While maintaining the temperature at 45 ° C, carbon disulfide may be added while paying attention to heat generation. Further, while maintaining the reaction system at 20 to 45 ° C., carbon disulfide and alkali may be dropped simultaneously from separate dropping ports. Further, in the case of a small scale, carbon disulfide and alkali can be added all at once at 30 ° C. or lower, cooled to maintain the temperature at 25-40 ° C., and the reaction can be carried out for 2-7 hours.

The solution after completion of the reaction can be used as it is as a high molecular weight heavy metal scavenger. The solution was added to a large amount of acetone to cause precipitation, which was collected by filtration and dried,
The polymer of the present invention can be obtained. The polymer of the present invention is usually obtained as a yellow powder.

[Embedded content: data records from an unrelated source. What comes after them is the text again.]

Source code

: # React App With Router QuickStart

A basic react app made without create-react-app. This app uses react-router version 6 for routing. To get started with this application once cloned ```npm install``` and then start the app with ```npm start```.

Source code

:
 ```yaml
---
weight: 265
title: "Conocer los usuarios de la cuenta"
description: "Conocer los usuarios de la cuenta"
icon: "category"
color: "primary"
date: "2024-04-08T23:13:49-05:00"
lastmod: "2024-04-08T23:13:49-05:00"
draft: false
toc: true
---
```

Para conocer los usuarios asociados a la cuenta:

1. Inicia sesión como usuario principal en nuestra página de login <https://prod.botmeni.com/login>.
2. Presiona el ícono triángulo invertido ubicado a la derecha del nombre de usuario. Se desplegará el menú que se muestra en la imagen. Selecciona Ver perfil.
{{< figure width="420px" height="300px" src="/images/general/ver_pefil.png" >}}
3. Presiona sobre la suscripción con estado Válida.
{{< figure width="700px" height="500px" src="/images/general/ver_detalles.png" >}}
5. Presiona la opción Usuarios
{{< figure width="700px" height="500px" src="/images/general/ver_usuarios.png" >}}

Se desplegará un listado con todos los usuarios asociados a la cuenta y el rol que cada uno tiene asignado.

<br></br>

The weight average molecular weight of the polymer of the present invention depends on the weight average molecular weight of the raw material polyallylamine polymer or its salt and the amount of carbon disulfide. The weight average molecular weight of the polymer of the present invention is not particularly limited, but is usually 1000-
10,000,000, preferably 1500-5,00
10,000, more preferably 2000-2,000,0
00. If the weight average molecular weight is too small, the heavy metal scavenger has poor sedimentation and separation properties. If it is too large, it is difficult to dissolve and the workability deteriorates.

The repeating unit of the polymer of the present invention depends on the repeating unit of the raw material polyallylamine polymer. Further, the proportion of the polymer of the present invention salified with an alkali metal N-dithiocarbamate is usually 70-100%, preferably 80-100%, more preferably 90-100%. The ratio can usually be determined from elemental analysis values. The ratio is determined by decomposing the polymer of the present invention with dilute sulfuric acid, quantitatively generating carbon disulfide as xanthate, and titrating with iodine (Industrial Chemistry Magazine, Vol. 69, 766).
Page, 1966). In the infrared spectrum of the polymer of the present invention, a strong absorption is usually observed near 960 cm ⁻¹ based on the C═S bond and a strong absorption near 1375 cm ⁻¹ based on the N—C═S N—C bond.

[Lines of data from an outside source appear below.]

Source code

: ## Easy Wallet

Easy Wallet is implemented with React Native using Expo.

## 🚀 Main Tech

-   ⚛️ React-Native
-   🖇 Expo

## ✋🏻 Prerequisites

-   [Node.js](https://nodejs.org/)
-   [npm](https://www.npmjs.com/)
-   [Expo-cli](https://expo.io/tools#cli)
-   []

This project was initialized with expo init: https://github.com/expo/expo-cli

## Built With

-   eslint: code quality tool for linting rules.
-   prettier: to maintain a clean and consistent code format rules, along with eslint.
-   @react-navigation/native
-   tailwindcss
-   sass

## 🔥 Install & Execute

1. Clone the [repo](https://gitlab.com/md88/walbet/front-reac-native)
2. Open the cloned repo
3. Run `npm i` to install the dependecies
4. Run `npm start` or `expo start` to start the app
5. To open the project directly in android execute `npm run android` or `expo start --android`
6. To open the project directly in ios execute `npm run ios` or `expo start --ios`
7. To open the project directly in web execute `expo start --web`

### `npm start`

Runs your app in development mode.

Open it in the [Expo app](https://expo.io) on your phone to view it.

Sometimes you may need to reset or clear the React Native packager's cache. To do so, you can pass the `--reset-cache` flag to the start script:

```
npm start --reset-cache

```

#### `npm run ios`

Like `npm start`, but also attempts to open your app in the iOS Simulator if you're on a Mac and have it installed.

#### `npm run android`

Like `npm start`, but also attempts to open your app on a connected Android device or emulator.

The polymeric metal scavenger of the present invention contains the polymer of the present invention as an essential component. The polymeric metal scavenger of the present invention can be used alone as an aqueous solution of preferably 0.05-10%, more preferably 1-5%. The amount added depends on the content of heavy metal ions in the waste water and can be calculated by the following formula. Addition amount = (Mw x amount g of heavy metal ion of waste water) / equivalent g of metal ion. However, 1 equivalent of metal ion = atomic weight / charge number, Mw =
The weight average molecular weight of the polymer of the present invention / (degree of polymerization of the polymer of the present invention x ratio of N-dithiocarbamic acid alkali metal chloride).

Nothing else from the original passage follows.